#### EXERCISE DESCRIPTION:
Which lines of the records below contain the word "does"? Report each of them in full.

#### Data items:
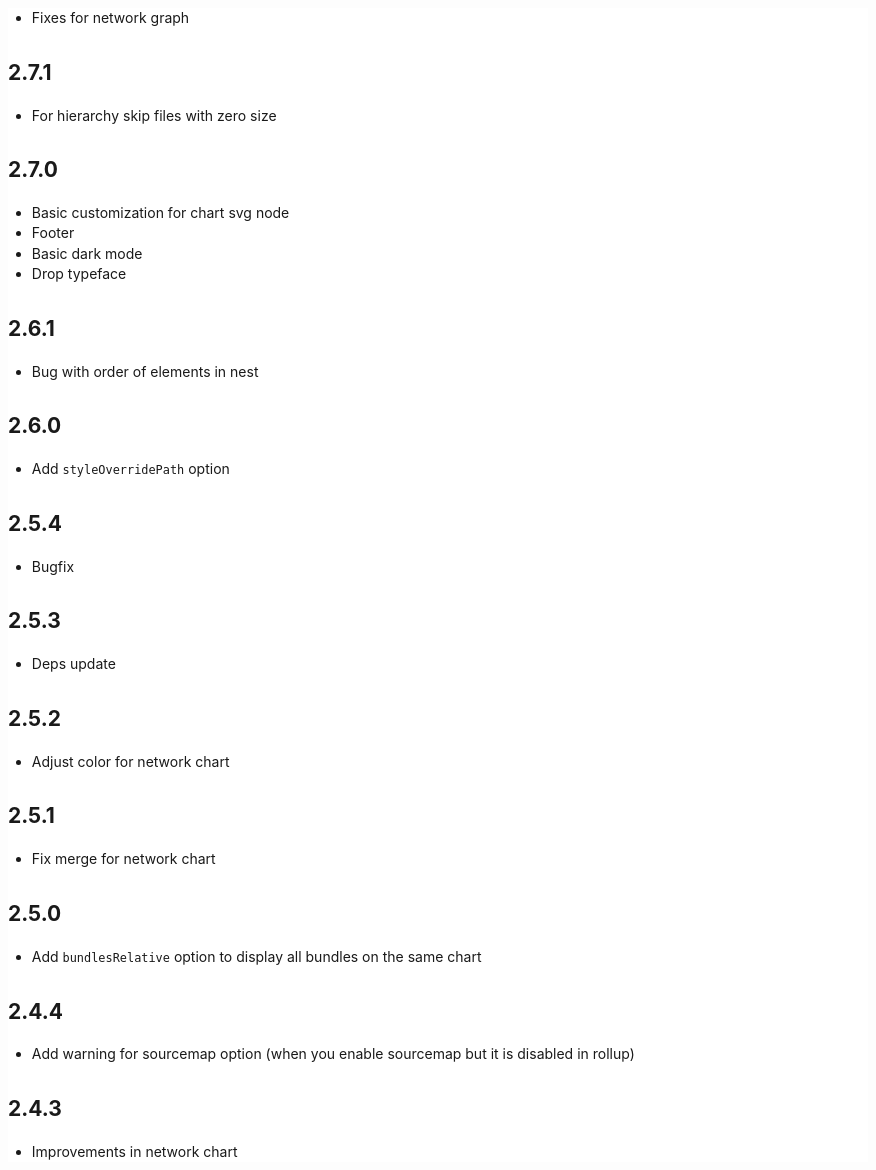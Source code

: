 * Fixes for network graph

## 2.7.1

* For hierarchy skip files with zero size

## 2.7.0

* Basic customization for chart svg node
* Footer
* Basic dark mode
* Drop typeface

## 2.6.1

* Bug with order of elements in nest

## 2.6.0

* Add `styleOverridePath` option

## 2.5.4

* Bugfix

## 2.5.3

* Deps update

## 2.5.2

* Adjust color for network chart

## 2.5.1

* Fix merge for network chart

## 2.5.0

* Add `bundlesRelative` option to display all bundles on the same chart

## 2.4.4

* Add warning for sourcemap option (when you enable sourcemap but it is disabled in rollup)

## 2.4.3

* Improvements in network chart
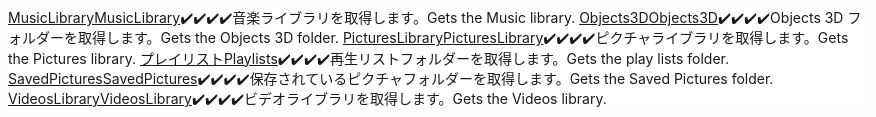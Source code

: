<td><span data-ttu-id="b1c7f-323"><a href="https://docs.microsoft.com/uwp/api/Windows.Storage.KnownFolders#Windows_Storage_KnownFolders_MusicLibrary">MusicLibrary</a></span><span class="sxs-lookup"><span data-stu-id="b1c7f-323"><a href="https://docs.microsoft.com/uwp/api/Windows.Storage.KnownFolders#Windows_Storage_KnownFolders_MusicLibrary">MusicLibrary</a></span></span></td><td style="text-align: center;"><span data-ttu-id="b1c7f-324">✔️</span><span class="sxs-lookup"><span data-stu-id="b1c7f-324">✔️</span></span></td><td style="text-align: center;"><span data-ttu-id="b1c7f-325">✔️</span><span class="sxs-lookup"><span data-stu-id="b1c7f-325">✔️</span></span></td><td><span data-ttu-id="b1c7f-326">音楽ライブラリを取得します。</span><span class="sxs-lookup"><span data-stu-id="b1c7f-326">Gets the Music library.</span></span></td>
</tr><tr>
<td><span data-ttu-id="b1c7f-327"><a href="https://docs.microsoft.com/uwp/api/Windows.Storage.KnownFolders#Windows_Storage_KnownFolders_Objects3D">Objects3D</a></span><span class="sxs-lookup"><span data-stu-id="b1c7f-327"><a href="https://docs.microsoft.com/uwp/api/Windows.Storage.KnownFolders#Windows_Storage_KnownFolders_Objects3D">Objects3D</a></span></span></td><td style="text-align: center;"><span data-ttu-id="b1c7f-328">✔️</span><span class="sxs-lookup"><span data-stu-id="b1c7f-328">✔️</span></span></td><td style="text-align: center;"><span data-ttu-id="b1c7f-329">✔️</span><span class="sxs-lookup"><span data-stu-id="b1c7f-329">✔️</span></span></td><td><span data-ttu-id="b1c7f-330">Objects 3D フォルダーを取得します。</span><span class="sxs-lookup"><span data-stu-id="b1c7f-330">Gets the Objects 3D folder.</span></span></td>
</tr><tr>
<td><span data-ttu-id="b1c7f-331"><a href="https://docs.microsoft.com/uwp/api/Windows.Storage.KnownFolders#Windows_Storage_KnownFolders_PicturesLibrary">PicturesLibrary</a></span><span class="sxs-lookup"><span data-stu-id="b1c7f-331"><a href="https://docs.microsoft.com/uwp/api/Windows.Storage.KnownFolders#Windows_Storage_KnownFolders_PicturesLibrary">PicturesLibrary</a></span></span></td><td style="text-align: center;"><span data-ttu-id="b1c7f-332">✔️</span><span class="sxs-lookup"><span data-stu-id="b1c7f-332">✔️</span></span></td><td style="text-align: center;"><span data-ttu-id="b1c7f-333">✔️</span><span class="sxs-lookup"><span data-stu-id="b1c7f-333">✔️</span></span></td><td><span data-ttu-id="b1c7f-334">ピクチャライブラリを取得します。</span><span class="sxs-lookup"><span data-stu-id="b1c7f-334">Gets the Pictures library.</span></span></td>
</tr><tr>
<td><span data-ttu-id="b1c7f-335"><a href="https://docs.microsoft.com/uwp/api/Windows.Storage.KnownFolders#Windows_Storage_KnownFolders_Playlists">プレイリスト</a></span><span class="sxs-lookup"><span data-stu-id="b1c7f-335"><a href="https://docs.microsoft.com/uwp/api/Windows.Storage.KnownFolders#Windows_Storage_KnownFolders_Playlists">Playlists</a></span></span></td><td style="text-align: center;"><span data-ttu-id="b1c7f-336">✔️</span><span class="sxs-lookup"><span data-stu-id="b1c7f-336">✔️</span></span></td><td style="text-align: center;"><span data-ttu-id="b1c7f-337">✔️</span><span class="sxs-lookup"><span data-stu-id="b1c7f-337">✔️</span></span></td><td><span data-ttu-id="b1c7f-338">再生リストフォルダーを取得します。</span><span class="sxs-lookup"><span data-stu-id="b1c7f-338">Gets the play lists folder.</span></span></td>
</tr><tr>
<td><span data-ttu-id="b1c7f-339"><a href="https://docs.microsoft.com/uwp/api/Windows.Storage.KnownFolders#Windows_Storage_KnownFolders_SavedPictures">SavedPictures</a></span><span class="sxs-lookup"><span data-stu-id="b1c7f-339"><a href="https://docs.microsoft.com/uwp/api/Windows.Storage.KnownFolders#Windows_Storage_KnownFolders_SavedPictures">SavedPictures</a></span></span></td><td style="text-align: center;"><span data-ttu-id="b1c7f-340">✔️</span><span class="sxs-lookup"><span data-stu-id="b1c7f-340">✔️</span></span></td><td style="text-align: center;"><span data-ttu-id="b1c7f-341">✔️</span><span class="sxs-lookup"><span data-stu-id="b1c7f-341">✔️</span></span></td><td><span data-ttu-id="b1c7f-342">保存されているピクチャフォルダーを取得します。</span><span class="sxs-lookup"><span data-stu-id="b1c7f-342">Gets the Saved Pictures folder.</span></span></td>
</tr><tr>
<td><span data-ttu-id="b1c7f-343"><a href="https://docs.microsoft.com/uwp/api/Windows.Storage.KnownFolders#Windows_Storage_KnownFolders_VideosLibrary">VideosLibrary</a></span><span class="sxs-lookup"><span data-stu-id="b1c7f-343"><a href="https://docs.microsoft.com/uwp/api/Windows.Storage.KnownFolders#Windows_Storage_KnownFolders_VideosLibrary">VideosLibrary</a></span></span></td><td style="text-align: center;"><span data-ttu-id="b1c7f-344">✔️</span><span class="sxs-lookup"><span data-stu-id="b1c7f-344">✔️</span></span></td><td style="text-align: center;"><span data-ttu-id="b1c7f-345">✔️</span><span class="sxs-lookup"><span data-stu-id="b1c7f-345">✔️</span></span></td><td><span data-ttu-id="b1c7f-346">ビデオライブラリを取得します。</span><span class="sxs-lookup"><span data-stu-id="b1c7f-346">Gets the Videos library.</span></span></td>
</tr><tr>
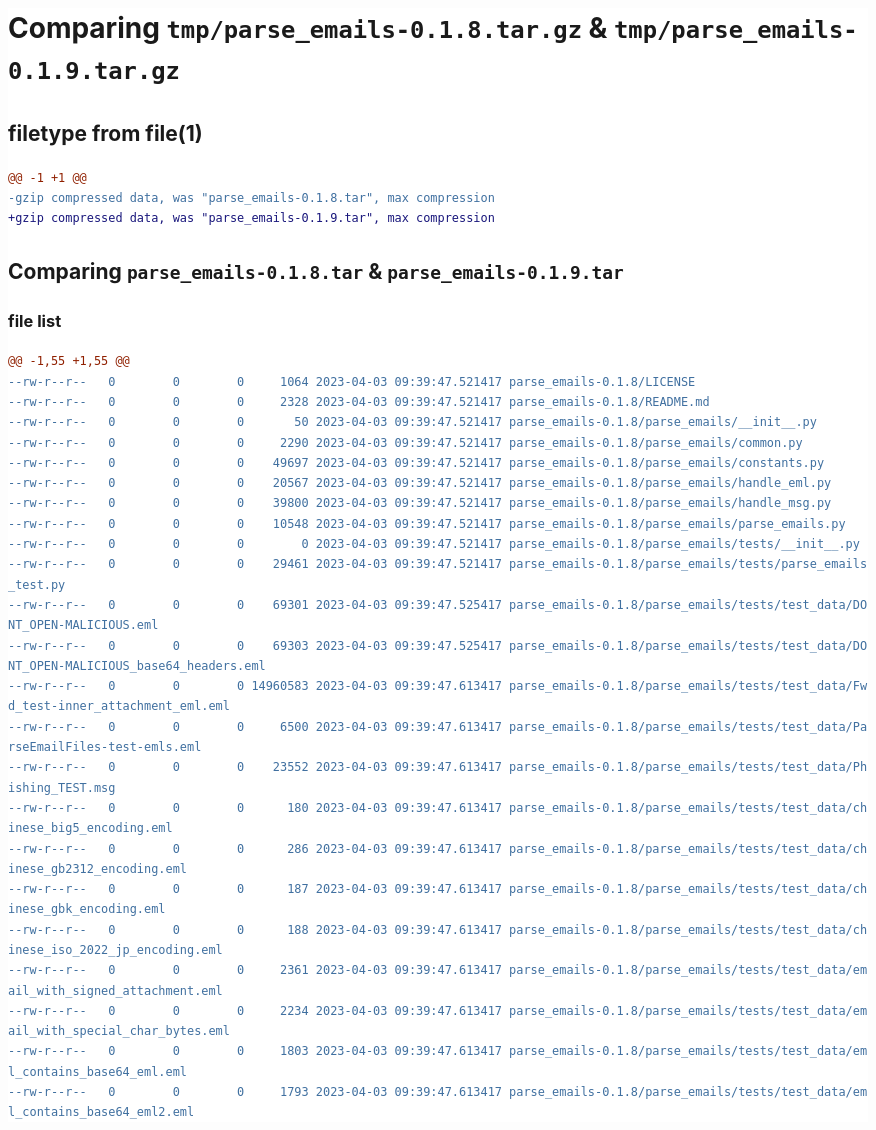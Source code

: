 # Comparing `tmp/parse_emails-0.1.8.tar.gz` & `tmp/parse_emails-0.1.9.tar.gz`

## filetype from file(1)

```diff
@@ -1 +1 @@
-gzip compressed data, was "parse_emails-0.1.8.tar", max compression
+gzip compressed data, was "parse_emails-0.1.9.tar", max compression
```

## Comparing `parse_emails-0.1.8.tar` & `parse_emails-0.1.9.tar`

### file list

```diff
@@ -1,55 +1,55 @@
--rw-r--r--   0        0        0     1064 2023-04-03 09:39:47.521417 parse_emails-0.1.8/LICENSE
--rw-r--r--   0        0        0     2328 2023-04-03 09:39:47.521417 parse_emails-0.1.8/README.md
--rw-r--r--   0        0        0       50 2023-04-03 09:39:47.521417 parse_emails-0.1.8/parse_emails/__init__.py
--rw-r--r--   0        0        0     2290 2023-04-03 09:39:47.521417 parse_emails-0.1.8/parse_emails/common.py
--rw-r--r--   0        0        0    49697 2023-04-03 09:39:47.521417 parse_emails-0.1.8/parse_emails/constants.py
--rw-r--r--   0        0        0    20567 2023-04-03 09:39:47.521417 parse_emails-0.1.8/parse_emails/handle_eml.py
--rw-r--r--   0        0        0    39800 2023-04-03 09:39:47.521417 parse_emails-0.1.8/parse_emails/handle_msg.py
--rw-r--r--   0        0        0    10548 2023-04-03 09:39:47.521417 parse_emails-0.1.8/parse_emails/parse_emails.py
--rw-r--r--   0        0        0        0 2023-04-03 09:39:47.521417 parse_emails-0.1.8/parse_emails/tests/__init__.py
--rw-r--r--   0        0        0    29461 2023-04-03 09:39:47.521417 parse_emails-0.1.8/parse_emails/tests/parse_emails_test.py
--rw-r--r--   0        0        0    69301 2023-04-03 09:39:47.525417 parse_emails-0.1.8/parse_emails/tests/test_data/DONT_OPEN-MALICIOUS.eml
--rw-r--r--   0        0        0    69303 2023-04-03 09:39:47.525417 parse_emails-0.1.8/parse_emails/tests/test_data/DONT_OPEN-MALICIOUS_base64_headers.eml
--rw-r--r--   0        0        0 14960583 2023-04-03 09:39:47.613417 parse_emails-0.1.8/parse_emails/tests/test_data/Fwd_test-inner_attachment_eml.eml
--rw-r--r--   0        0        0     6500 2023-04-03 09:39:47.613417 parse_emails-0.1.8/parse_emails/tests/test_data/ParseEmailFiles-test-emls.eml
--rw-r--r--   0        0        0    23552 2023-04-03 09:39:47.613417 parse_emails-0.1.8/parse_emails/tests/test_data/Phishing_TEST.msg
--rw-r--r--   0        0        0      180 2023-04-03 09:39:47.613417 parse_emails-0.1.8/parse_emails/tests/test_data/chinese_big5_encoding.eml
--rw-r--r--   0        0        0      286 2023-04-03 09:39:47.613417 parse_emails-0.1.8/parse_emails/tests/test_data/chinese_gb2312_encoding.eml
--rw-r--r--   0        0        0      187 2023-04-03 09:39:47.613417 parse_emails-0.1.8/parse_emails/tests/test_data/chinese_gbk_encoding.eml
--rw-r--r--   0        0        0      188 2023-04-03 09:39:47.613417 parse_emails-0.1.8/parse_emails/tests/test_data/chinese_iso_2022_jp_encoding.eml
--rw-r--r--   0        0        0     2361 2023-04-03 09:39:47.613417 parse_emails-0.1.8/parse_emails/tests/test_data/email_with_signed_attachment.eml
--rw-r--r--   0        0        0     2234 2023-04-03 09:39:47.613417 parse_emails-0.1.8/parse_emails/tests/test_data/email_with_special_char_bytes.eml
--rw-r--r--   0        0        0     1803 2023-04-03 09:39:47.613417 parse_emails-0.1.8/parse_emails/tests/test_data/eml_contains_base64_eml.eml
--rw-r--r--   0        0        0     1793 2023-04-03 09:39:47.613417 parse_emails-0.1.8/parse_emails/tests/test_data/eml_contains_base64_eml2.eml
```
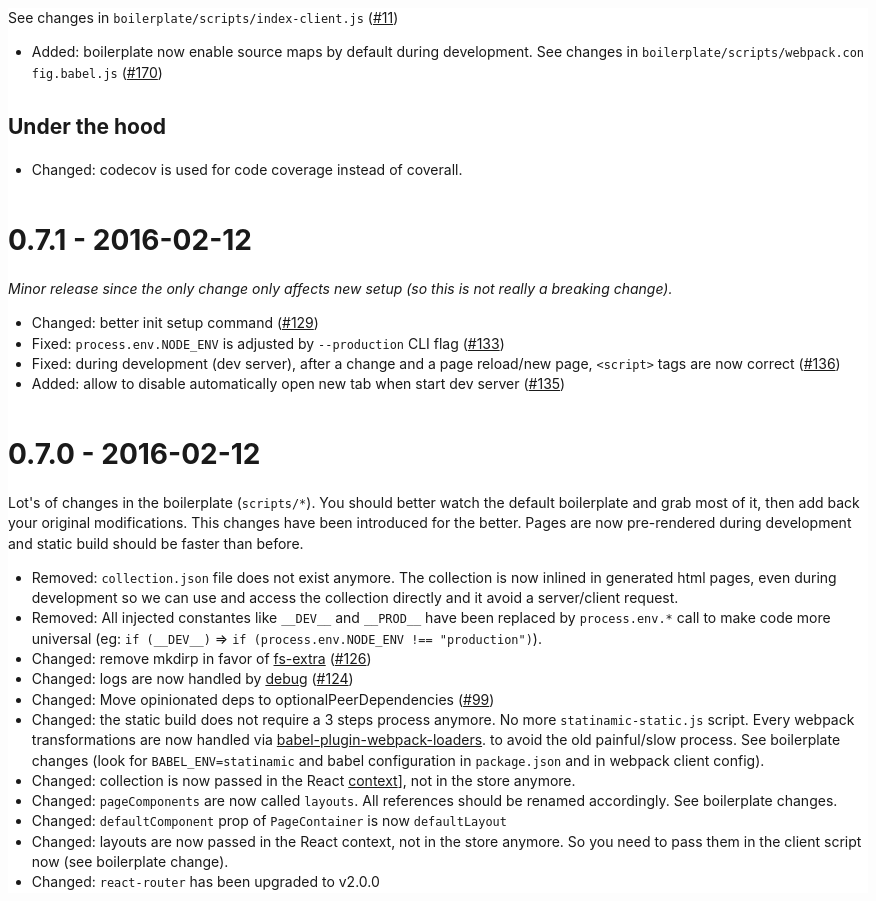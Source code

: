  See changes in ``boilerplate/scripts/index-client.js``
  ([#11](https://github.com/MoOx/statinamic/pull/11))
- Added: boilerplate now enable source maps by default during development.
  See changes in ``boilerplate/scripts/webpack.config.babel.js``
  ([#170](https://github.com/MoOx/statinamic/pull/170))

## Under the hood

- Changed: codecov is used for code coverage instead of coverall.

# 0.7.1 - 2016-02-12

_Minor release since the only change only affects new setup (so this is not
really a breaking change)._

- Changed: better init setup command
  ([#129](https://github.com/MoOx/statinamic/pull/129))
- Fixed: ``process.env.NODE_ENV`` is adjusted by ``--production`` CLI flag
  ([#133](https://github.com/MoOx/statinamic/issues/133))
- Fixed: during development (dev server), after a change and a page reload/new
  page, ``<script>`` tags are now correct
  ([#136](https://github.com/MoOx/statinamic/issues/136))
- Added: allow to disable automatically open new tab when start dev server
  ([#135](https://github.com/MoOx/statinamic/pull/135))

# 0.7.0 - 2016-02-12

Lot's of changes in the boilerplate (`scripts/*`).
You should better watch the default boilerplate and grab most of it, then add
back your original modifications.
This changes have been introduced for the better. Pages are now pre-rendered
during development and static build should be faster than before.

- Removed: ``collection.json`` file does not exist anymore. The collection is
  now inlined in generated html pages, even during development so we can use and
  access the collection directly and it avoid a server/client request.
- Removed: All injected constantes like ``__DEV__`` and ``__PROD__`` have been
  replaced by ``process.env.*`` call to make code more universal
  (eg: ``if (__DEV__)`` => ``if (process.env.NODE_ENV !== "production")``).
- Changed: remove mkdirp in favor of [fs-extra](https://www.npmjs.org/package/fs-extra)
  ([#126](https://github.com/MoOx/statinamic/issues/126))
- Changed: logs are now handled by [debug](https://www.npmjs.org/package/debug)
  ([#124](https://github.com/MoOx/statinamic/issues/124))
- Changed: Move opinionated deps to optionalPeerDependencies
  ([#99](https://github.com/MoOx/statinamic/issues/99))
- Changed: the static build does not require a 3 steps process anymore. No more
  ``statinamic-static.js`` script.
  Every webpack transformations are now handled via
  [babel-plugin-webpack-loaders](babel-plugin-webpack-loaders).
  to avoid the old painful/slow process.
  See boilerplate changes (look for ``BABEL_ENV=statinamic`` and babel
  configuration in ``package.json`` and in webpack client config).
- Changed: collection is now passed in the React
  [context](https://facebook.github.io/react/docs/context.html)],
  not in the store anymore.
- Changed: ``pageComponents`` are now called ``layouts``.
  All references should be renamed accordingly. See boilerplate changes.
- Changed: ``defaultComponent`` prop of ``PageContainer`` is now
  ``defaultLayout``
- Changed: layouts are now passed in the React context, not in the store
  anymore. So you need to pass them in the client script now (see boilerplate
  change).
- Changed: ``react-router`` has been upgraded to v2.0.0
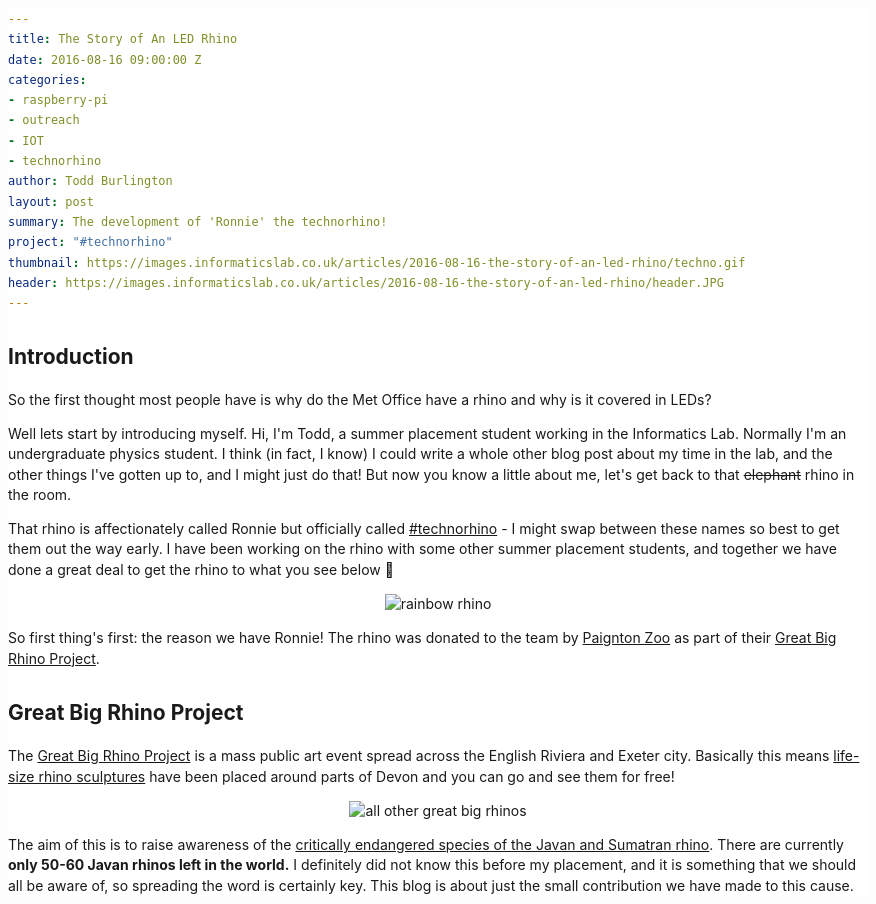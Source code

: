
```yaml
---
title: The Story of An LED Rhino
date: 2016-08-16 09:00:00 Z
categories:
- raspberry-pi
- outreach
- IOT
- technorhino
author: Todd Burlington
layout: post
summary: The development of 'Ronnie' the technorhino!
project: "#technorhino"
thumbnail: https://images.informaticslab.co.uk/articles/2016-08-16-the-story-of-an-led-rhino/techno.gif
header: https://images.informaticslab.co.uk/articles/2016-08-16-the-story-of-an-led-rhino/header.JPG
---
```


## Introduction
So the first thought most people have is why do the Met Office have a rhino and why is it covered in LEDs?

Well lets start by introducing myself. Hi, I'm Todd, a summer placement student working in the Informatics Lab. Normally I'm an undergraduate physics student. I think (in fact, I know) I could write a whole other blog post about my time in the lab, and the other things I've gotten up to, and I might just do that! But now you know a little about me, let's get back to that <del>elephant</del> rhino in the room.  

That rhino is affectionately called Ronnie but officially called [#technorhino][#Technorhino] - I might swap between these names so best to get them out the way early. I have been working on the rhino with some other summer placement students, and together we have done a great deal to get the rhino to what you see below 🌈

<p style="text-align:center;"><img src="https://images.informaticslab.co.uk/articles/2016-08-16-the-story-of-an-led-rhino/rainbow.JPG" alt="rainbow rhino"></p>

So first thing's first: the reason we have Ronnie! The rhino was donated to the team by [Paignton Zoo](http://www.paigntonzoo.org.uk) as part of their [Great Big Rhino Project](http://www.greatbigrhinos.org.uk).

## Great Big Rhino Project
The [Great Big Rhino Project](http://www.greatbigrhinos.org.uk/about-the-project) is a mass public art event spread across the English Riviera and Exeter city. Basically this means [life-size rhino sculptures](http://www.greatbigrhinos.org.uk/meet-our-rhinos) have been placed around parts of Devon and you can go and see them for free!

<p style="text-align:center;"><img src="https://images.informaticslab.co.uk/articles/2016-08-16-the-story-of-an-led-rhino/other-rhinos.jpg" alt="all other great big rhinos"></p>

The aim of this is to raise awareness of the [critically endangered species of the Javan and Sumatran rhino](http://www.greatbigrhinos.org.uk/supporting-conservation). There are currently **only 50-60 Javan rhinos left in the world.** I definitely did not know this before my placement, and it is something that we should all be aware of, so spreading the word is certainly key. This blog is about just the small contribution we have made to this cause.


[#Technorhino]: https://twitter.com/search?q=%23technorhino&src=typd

#### WRITTEN RESPONSE:
- Removed: ``collection.json`` file does not exist anymore. The collection is
- Changed: the static build does not require a 3 steps process anymore. No more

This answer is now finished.